Activity: The answer is every line in the data below that contains the word "Pythonで学ぶ音声認識".

The input:
· · · · · · ·

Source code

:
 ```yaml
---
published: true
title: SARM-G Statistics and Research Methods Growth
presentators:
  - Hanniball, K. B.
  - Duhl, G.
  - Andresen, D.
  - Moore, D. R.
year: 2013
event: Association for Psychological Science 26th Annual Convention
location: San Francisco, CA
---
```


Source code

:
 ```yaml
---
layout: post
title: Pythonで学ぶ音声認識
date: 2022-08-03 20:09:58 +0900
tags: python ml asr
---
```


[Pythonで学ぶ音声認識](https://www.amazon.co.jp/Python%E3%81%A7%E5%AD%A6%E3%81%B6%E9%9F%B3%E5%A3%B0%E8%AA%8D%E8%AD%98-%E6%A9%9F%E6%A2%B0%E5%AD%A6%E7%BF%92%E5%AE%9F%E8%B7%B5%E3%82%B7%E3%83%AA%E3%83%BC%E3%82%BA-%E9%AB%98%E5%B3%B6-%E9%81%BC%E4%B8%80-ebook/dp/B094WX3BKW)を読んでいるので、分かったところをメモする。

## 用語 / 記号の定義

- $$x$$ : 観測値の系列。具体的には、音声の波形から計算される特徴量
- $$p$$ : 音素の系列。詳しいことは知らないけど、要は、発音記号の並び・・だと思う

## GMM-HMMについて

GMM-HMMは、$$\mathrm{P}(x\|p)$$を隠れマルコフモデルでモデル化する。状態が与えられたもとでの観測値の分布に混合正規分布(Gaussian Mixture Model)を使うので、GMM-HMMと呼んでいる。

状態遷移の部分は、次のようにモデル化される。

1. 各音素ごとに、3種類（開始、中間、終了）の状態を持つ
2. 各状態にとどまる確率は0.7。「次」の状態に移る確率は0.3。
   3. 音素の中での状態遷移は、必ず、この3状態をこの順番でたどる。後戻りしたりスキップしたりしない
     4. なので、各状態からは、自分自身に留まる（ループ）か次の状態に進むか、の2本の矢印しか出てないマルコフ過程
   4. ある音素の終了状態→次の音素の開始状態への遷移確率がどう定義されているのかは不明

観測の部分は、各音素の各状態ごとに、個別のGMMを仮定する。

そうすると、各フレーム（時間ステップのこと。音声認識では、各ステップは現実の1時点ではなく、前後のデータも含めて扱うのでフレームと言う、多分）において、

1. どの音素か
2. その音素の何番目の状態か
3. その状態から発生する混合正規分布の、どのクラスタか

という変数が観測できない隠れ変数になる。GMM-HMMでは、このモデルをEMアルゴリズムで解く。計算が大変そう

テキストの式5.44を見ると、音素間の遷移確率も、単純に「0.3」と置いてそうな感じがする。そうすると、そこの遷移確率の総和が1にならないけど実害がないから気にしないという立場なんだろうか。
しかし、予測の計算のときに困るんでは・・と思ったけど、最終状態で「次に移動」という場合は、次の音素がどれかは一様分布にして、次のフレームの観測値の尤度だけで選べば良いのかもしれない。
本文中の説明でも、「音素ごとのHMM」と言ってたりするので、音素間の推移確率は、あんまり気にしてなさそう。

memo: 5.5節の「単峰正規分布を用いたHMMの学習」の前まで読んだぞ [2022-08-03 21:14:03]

· · · · · · ·

Exercise answer:
title: Pythonで学ぶ音声認識
[Pythonで学ぶ音声認識](https://www.amazon.co.jp/Python%E3%81%A7%E5%AD%A6%E3%81%B6%E9%9F%B3%E5%A3%B0%E8%AA%8D%E8%AD%98-%E6%A9%9F%E6%A2%B0%E5%AD%A6%E7%BF%92%E5%AE%9F%E8%B7%B5%E3%82%B7%E3%83%AA%E3%83%BC%E3%82%BA-%E9%AB%98%E5%B3%B6-%E9%81%BC%E4%B8%80-ebook/dp/B094WX3BKW)を読んでいるので、分かったところをメモする。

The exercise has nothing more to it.